The authorities are trying to calm nerves with a business-as-usual approach. Street parades to mark the feast of Eid al-Ghadeer, which began on June 14th, have taken place as usual. Yet there are plenty of signs of dissent. After the initial strikes a few people draped themselves in the Israeli flag, passing around celebratory cakes. Young Iranians have derided the dead generals as 'enemies of the people" for killing some 500 protesters who in 2022 called for freedom from their rulers' religious constraints. Israel's killing on June 13th of Amir Ali Hajizadeh, the air-force chief, prompted cheers online; he never apologised for his role in shooting down a passenger jet full of Iranian students in 2020. Reflecting its desperation, the government has restricted access to social media countrywide.
Mr Netanyahu seems to be following the template used to cripple Hizbullah, an Iranian-backed militia in Lebanon, in 2024. After eliminating Iran's military command, he may now turn to its political leadership. The resulting power vacuum, some Israelis hope, could lead to an internal struggle among competing factions of regime insiders, spiralling regional fragmentation or even a popular revolt in Iran's big cities, the scene of periodic large-scale protests, most recently in 2023.

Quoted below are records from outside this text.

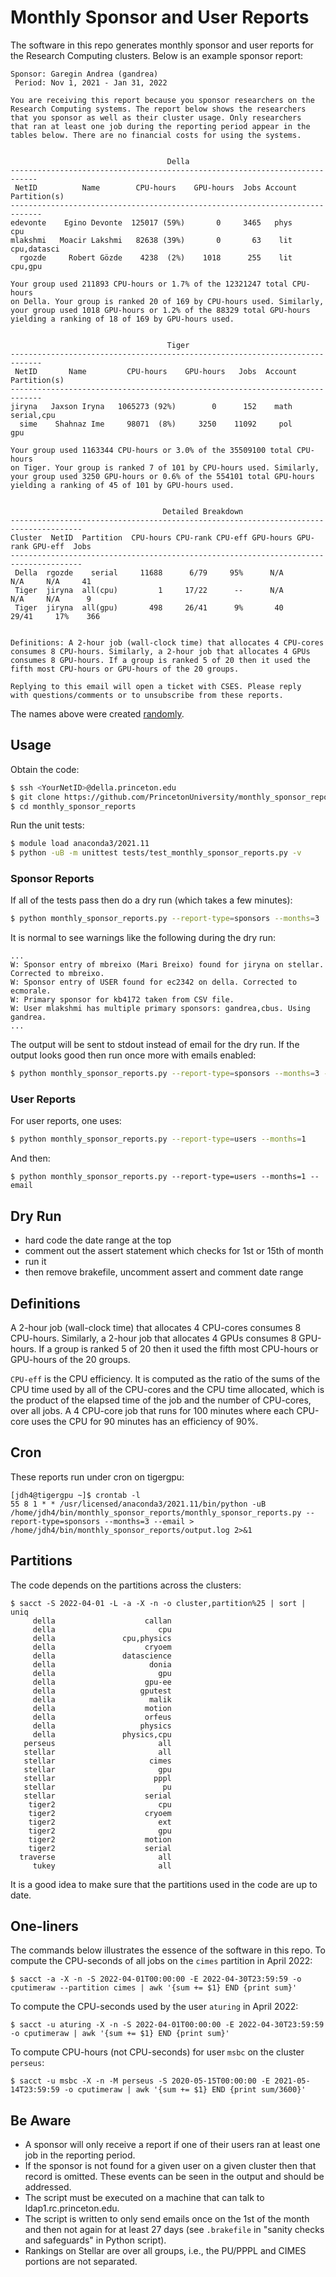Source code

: # Monthly Sponsor and User Reports

The software in this repo generates monthly sponsor and user reports for the Research Computing clusters. Below is an example sponsor report:

```
Sponsor: Garegin Andrea (gandrea)
 Period: Nov 1, 2021 - Jan 31, 2022

You are receiving this report because you sponsor researchers on the
Research Computing systems. The report below shows the researchers
that you sponsor as well as their cluster usage. Only researchers
that ran at least one job during the reporting period appear in the
tables below. There are no financial costs for using the systems.


                                   Della                                   
----------------------------------------------------------------------------
 NetID          Name        CPU-hours    GPU-hours  Jobs Account Partition(s)
-----------------------------------------------------------------------------
edevonte    Egino Devonte  125017 (59%)       0     3465   phys           cpu
mlakshmi   Moacir Lakshmi   82638 (39%)       0       63    lit   cpu,datasci 
  rgozde     Robert Gözde    4238  (2%)    1018      255    lit       cpu,gpu

Your group used 211893 CPU-hours or 1.7% of the 12321247 total CPU-hours
on Della. Your group is ranked 20 of 169 by CPU-hours used. Similarly,
your group used 1018 GPU-hours or 1.2% of the 88329 total GPU-hours
yielding a ranking of 18 of 169 by GPU-hours used.


                                   Tiger                                   
-----------------------------------------------------------------------------
 NetID       Name         CPU-hours    GPU-hours   Jobs  Account Partition(s)
-----------------------------------------------------------------------------
jiryna   Jaxson Iryna   1065273 (92%)        0      152    math    serial,cpu 
  sime    Shahnaz Ime     98071  (8%)     3250    11092     pol           gpu 

Your group used 1163344 CPU-hours or 3.0% of the 35509100 total CPU-hours
on Tiger. Your group is ranked 7 of 101 by CPU-hours used. Similarly,
your group used 3250 GPU-hours or 0.6% of the 554101 total GPU-hours
yielding a ranking of 45 of 101 by GPU-hours used.


                                  Detailed Breakdown
--------------------------------------------------------------------------------------
Cluster  NetID  Partition  CPU-hours CPU-rank CPU-eff GPU-hours GPU-rank GPU-eff  Jobs
--------------------------------------------------------------------------------------
 Della  rgozde    serial     11688      6/79     95%      N/A       N/A     N/A     41
 Tiger  jiryna  all(cpu)         1     17/22      --      N/A       N/A     N/A      9
 Tiger  jiryna  all(gpu)       498     26/41      9%       40     29/41     17%    366


Definitions: A 2-hour job (wall-clock time) that allocates 4 CPU-cores
consumes 8 CPU-hours. Similarly, a 2-hour job that allocates 4 GPUs
consumes 8 GPU-hours. If a group is ranked 5 of 20 then it used the
fifth most CPU-hours or GPU-hours of the 20 groups.

Replying to this email will open a ticket with CSES. Please reply
with questions/comments or to unsubscribe from these reports.
```

The names above were created [randomly](https://www.behindthename.com/random/).

## Usage

Obtain the code:

```bash
$ ssh <YourNetID>@della.princeton.edu
$ git clone https://github.com/PrincetonUniversity/monthly_sponsor_reports.git
$ cd monthly_sponsor_reports
```

Run the unit tests:

```bash
$ module load anaconda3/2021.11
$ python -uB -m unittest tests/test_monthly_sponsor_reports.py -v
```

### Sponsor Reports

If all of the tests pass then do a dry run (which takes a few minutes):

```bash
$ python monthly_sponsor_reports.py --report-type=sponsors --months=3
```

It is normal to see warnings like the following during the dry run:

```
...
W: Sponsor entry of mbreixo (Mari Breixo) found for jiryna on stellar. Corrected to mbreixo.
W: Sponsor entry of USER found for ec2342 on della. Corrected to ecmorale.
W: Primary sponsor for kb4172 taken from CSV file.
W: User mlakshmi has multiple primary sponsors: gandrea,cbus. Using gandrea.
...
```

The output will be sent to stdout instead of email for the dry run. If the output looks good then run once more with emails enabled:

```bash
$ python monthly_sponsor_reports.py --report-type=sponsors --months=3 --email
```

### User Reports

For user reports, one uses:

```bash
$ python monthly_sponsor_reports.py --report-type=users --months=1
```

And then:

```
$ python monthly_sponsor_reports.py --report-type=users --months=1 --email
```

## Dry Run

- hard code the date range at the top  
- comment out the assert statement which checks for 1st or 15th of month  
- run it  
- then remove brakefile, uncomment assert and comment date range  


## Definitions

A 2-hour job (wall-clock time) that allocates 4 CPU-cores consumes 8 CPU-hours. Similarly, a 2-hour job that allocates 4 GPUs consumes 8 GPU-hours. If a group is ranked 5 of 20 then it used the fifth most CPU-hours or GPU-hours of the 20 groups.

`CPU-eff` is the CPU efficiency. It is computed as the ratio of the sums of the CPU time used by all of the CPU-cores and the CPU time allocated, which is the product of the elapsed time of the job and the number of CPU-cores, over all jobs. A 4 CPU-core job that runs for 100 minutes where each CPU-core uses the CPU for 90 minutes has an efficiency of 90%.

## Cron

These reports run under cron on tigergpu:

```
[jdh4@tigergpu ~]$ crontab -l
55 8 1 * * /usr/licensed/anaconda3/2021.11/bin/python -uB /home/jdh4/bin/monthly_sponsor_reports/monthly_sponsor_reports.py --report-type=sponsors --months=3 --email > /home/jdh4/bin/monthly_sponsor_reports/output.log 2>&1
```

## Partitions

The code depends on the partitions across the clusters:

```
$ sacct -S 2022-04-01 -L -a -X -n -o cluster,partition%25 | sort | uniq
     della                    callan 
     della                       cpu 
     della               cpu,physics 
     della                    cryoem 
     della               datascience 
     della                     donia 
     della                       gpu 
     della                    gpu-ee 
     della                   gputest 
     della                     malik 
     della                    motion 
     della                    orfeus 
     della                   physics 
     della               physics,cpu 
   perseus                       all 
   stellar                       all 
   stellar                     cimes 
   stellar                       gpu 
   stellar                      pppl 
   stellar                        pu 
   stellar                    serial 
    tiger2                       cpu 
    tiger2                    cryoem 
    tiger2                       ext 
    tiger2                       gpu 
    tiger2                    motion 
    tiger2                    serial 
  traverse                       all 
     tukey                       all 
```

It is a good idea to make sure that the partitions used in the code are up to date.

## One-liners

The commands below illustrates the essence of the software in this repo. To compute the CPU-seconds of all jobs on the `cimes` partition in April 2022:

```
$ sacct -a -X -n -S 2022-04-01T00:00:00 -E 2022-04-30T23:59:59 -o cputimeraw --partition cimes | awk '{sum += $1} END {print sum}'
```

To compute the CPU-seconds used by the user `aturing` in April 2022:

```
$ sacct -u aturing -X -n -S 2022-04-01T00:00:00 -E 2022-04-30T23:59:59 -o cputimeraw | awk '{sum += $1} END {print sum}'
```

To compute CPU-hours (not CPU-seconds) for user `msbc` on the cluster `perseus`:

```
$ sacct -u msbc -X -n -M perseus -S 2020-05-15T00:00:00 -E 2021-05-14T23:59:59 -o cputimeraw | awk '{sum += $1} END {print sum/3600}'
```

## Be Aware

- A sponsor will only receive a report if one of their users ran at least one job in the reporting period.  
- If the sponsor is not found for a given user on a given cluster then that record is omitted. These events can be seen in the output and should be addressed. 
- The script must be executed on a machine that can talk to ldap1.rc.princeton.edu.  
- The script is written to only send emails once on the 1st of the month and then not again for at least 27 days (see `.brakefile` in "sanity checks and safeguards" in Python script).  
- Rankings on Stellar are over all groups, i.e., the PU/PPPL and CIMES portions are not separated.
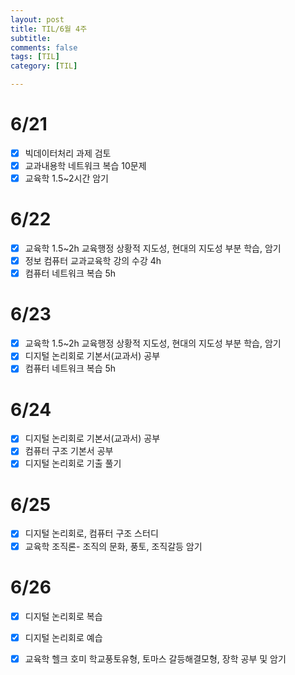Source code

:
 ```yaml
---
layout: post
title: TIL/6월 4주
subtitle: 
comments: false
tags: [TIL]
category: [TIL]

---
```


# 6/21
- [x] 빅데이터처리 과제 검토
- [x] 교과내용학 네트워크 복습 10문제
- [x] 교육학 1.5~2시간 암기

# 6/22
- [x] 교육학 1.5~2h 교육행정 상황적 지도성, 현대의 지도성 부분 학습, 암기
- [x] 정보 컴퓨터 교과교육학 강의 수강 4h
- [x] 컴퓨터 네트워크 복습 5h

# 6/23
- [x] 교육학 1.5~2h 교육행정 상황적 지도성, 현대의 지도성 부분 학습, 암기
- [x] 디지털 논리회로 기본서(교과서) 공부
- [x] 컴퓨터 네트워크 복습 5h

# 6/24
- [x] 디지털 논리회로 기본서(교과서) 공부
- [x] 컴퓨터 구조 기본서 공부
- [x] 디지털 논리회로 기출 풀기 

# 6/25
- [x] 디지털 논리회로, 컴퓨터 구조 스터디
- [x] 교육학 조직론- 조직의 문화, 풍토, 조직갈등 암기

# 6/26
- [x] 디지털 논리회로 복습
- [x] 디지털 논리회로 예습
- [x] 교육학 헬크 호미 학교풍토유형, 토마스 갈등해결모형, 장학 공부 및 암기 

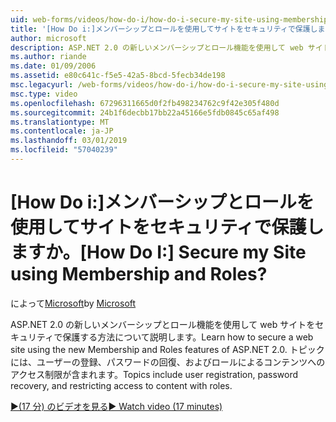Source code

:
 ```yaml
---
uid: web-forms/videos/how-do-i/how-do-i-secure-my-site-using-membership-and-roles
title: '[How Do i:]メンバーシップとロールを使用してサイトをセキュリティで保護しますか。 | Microsoft Docs'
author: microsoft
description: ASP.NET 2.0 の新しいメンバーシップとロール機能を使用して web サイトをセキュリティで保護する方法について説明します。 ユーザー登録、パスワードの回復、restricti などのトピック.
ms.author: riande
ms.date: 01/09/2006
ms.assetid: e80c641c-f5e5-42a5-8bcd-5fecb34de198
msc.legacyurl: /web-forms/videos/how-do-i/how-do-i-secure-my-site-using-membership-and-roles
msc.type: video
ms.openlocfilehash: 67296311665d0f2fb498234762c9f42e305f480d
ms.sourcegitcommit: 24b1f6decbb17bb22a45166e5fdb0845c65af498
ms.translationtype: MT
ms.contentlocale: ja-JP
ms.lasthandoff: 03/01/2019
ms.locfileid: "57040239"
---
```

<a name="how-do-i-secure-my-site-using-membership-and-roles"></a><span data-ttu-id="19449-105">[How Do i:]メンバーシップとロールを使用してサイトをセキュリティで保護しますか。</span><span class="sxs-lookup"><span data-stu-id="19449-105">[How Do I:] Secure my Site using Membership and Roles?</span></span>
====================
<span data-ttu-id="19449-106">によって[Microsoft](https://github.com/microsoft)</span><span class="sxs-lookup"><span data-stu-id="19449-106">by [Microsoft](https://github.com/microsoft)</span></span>

<span data-ttu-id="19449-107">ASP.NET 2.0 の新しいメンバーシップとロール機能を使用して web サイトをセキュリティで保護する方法について説明します。</span><span class="sxs-lookup"><span data-stu-id="19449-107">Learn how to secure a web site using the new Membership and Roles features of ASP.NET 2.0.</span></span> <span data-ttu-id="19449-108">トピックには、ユーザーの登録、パスワードの回復、およびロールによるコンテンツへのアクセス制限が含まれます。</span><span class="sxs-lookup"><span data-stu-id="19449-108">Topics include user registration, password recovery, and restricting access to content with roles.</span></span>

[<span data-ttu-id="19449-109">&#9654;(17 分) のビデオを見る</span><span class="sxs-lookup"><span data-stu-id="19449-109">&#9654; Watch video (17 minutes)</span></span>](https://channel9.msdn.com/Blogs/ASP-NET-Site-Videos/how-do-i-secure-my-site-using-membership-and-roles)
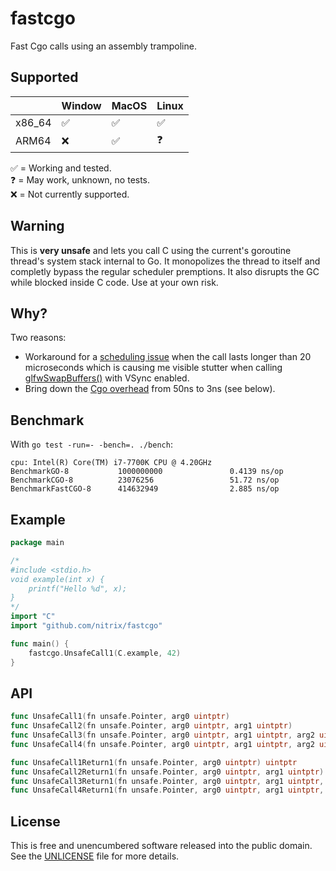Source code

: # fastcgo

Fast Cgo calls using an assembly trampoline. 

## Supported

|        | Window | MacOS | Linux |
|--------|--------|-------|-------|
| x86_64 | ✅      | ✅     | ✅     |
| ARM64  | ❌      | ✅     | ❓     |

✅ = Working and tested.  
❓ = May work, unknown, no tests.  
❌ = Not currently supported.

## Warning

This is **very unsafe** and lets you call C using the current's goroutine thread's system stack internal to Go. It monopolizes the thread to itself and completly bypass the regular scheduler premptions. It also disrupts the GC while blocked inside C code. Use at your own risk.

## Why?

Two reasons:

* Workaround for a [scheduling issue](https://dqlite.io/docs/explanation/faq#why-c-7) when the call lasts longer than 20 microseconds which is causing me visible stutter when calling [glfwSwapBuffers()](https://github.com/go-gl/glfw) with VSync enabled.
* Bring down the [Cgo overhead](https://github.com/golang/go/issues/19574) from 50ns to 3ns (see below).

## Benchmark

With `go test -run=- -bench=. ./bench`:

```
cpu: Intel(R) Core(TM) i7-7700K CPU @ 4.20GHz
BenchmarkGO-8           1000000000               0.4139 ns/op
BenchmarkCGO-8          23076256                 51.72 ns/op
BenchmarkFastCGO-8      414632949                2.885 ns/op
```

## Example


```go
package main

/*
#include <stdio.h>
void example(int x) {
	printf("Hello %d", x);
}
*/
import "C"
import "github.com/nitrix/fastcgo"

func main() {
	fastcgo.UnsafeCall1(C.example, 42)
}
```

## API

```go
func UnsafeCall1(fn unsafe.Pointer, arg0 uintptr)
func UnsafeCall2(fn unsafe.Pointer, arg0 uintptr, arg1 uintptr)
func UnsafeCall3(fn unsafe.Pointer, arg0 uintptr, arg1 uintptr, arg2 uintptr)
func UnsafeCall4(fn unsafe.Pointer, arg0 uintptr, arg1 uintptr, arg2 uintptr, arg3 uintptr)

func UnsafeCall1Return1(fn unsafe.Pointer, arg0 uintptr) uintptr
func UnsafeCall2Return1(fn unsafe.Pointer, arg0 uintptr, arg1 uintptr) uintptr
func UnsafeCall3Return1(fn unsafe.Pointer, arg0 uintptr, arg1 uintptr, arg2 uintptr) uintptr
func UnsafeCall4Return1(fn unsafe.Pointer, arg0 uintptr, arg1 uintptr, arg2 uintptr, arg3 uintptr) uintptr
```

## License

This is free and unencumbered software released into the public domain. See the [UNLICENSE](UNLICENSE) file for more details.

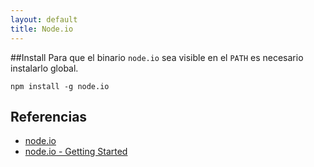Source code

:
 ```yaml
---
layout: default
title: Node.io
---
```

##Install
Para que el binario `node.io` sea visible en el `PATH` es necesario instalarlo global.

    npm install -g node.io

## Referencias

* [node.io](https://github.com/chriso/node.io)  
* [node.io - Getting Started](https://github.com/chriso/node.io/wiki/Getting-Started)  
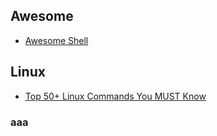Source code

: ## Awesome
- [Awesome Shell](https://github.com/alebcay/awesome-shell#awesome-shell-)
## Linux
- [Top 50+ Linux Commands You MUST Know](https://www.digitalocean.com/community/tutorials/linux-commands)
### aaa
```

```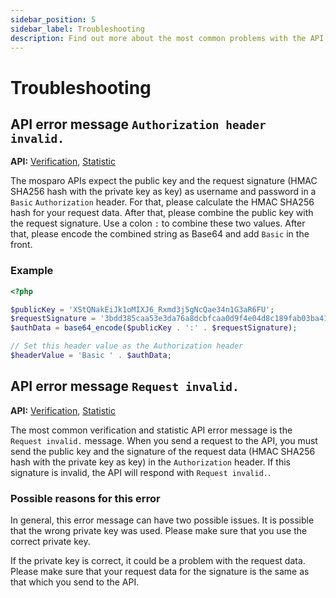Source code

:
 ```yaml
---
sidebar_position: 5
sidebar_label: Troubleshooting
description: Find out more about the most common problems with the API and what you can do about them.
---
```


# Troubleshooting

## API error message `Authorization header invalid.`

**API:** [Verification](./verification), [Statistic](./statistic)

The mosparo APIs expect the public key and the request signature (HMAC SHA256 hash with the private key as key) as username and password in a `Basic`
`Authorization` header. For that, please calculate the HMAC SHA256 hash for your request data. After that, please combine the public key with the
request signature. Use a colon `:` to combine these two values. After that, please encode the combined string as Base64 and add `Basic` in the front.

### Example

```php
<?php

$publicKey = 'XStQNakEiJk1oMIXJ6_Rxmd3j5gNcQae34n1G3aR6FU';
$requestSignature = '3bdd385caa53e3da76a8dcbfcaa0d9f4e04d8c189fab03ba41383deea236b2d3';
$authData = base64_encode($publicKey . ':' . $requestSignature);

// Set this header value as the Authorization header
$headerValue = 'Basic ' . $authData;
```

## API error message `Request invalid.`

**API:** [Verification](./verification), [Statistic](./statistic)

The most common verification and statistic API error message is the `Request invalid.` message. When you send a request to the API, you must send the 
public key and the signature of the request data (HMAC SHA256 hash with the private key as key) in the `Authorization` header. If this signature is 
invalid, the API will respond with `Request invalid.`.

### Possible reasons for this error

In general, this error message can have two possible issues. It is possible that the wrong private key was used. Please make sure that you use the 
correct private key.

If the private key is correct, it could be a problem with the request data. Please make sure that your request data for the signature is the same as 
that which you send to the API. 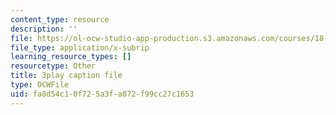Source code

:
 ```yaml
---
content_type: resource
description: ''
file: https://ol-ocw-studio-app-production.s3.amazonaws.com/courses/18-01sc-single-variable-calculus-fall-2010/fa8d54c10f725a3fa072f99cc27c1653_2y4tCiWbVRI.vtt
file_type: application/x-subrip
learning_resource_types: []
resourcetype: Other
title: 3play caption file
type: OCWFile
uid: fa8d54c1-0f72-5a3f-a072-f99cc27c1653
---
```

The trouble with this prognosis is that after the initial shock of what one observer called Iran's 'Pearl Harbour moment", the regime has recovered some of its poise. Within 18 hours of the first strikes, a new tier of commanders had fired hundreds of missiles at Israel's cities, though the numbers have been decreasing each day. To ordinary people the appeal of an uprising has limits. Several times in the past two decades Iranians have tried, only to be beaten back: the regime might be weak, but its people are weaker. The protest movement lacks a leader or a common agenda. Older generations cling to the mantras of death to enemies and the Shia ideology of martyrdom in the face of external aggression. If Israel's strikes inflict a greater humanitarian toll by, say, cutting off Tehran's water or power in the stifling summer, the mood among younger rebels could turn. A rising civilian death toll may trigger patriotism. 'Iran's independence should not be sacrificed because of hatred of the Islamic Republic," Ali Afshari, a student who led protests against the regime, said after a second day of attacks.
If the protesters lack coherence, Ayatollah Ali Khamenei, Iran's supreme leader (pictured above), has recently tried to shore up his own ranks. Rivalries between hardliners and reformists had threatened to split his regime, but a year ago he orchestrated the election of Masoud Pezeshkian, a reformist physician, as president. Decisions to relax the veil, embrace negotiations with America and seek investment from it brought some reformists back on board. This month one of the most ardent, Faezeh Hashemi Rafsanjani, the daughter of an ex-president and political prisoner, endorsed Mr Khamenei's son, Mojtaba, as his successor. She likened him to Saudi Arabia's autocratic moderniser Muhammad bin Salman.
Mr Khamanei's recent sermons have been chilling. 'We will show them no mercy," he said of Israel on June 13th, referring to the 'evil, despicable, terrorist Zionist identity". But he also has hinted that whoever or whatever might replace him could make things worse. His successors might abandon his fatwa against nuclear weapons that has prevented Iran from breakout, warn his advisers. A different leader, a military commander or a monarch, might rush to a bomb and wave the nationalist card. After all, it was the Shah who pushed forward Iran's nuclear programme in the 1970s. Mr Khamanei suggests that his exit could spark violent struggles between the regime's competing clusters of clerics, democratic reformists and the armed forces. Separatists might resurface in Kurdish and Azeri provinces, as after the fall of the Shah. A civil war is possible, as in Syria and Iraq, a prospect that terrifies many Iranians.
All this means that the mockery of the regime that followed Israel's opening salvo is turning to fear for the country. Iranians share anonymous maps online of Tehran's neighbourhoods slated for evacuation ahead of an Israeli attack. 'It feels like we're the only ones left," says a carer after Israel struck the state broadcasting station close to her home. The authorities have begun rationing petrol. With no clear alternative leadership and ever more fearful, Iranians increasingly wonder if they are better off sticking with what they have. Yet an entrenched regime with nothing to lose could pose an even greater threat to its foes, neighbours and citizens.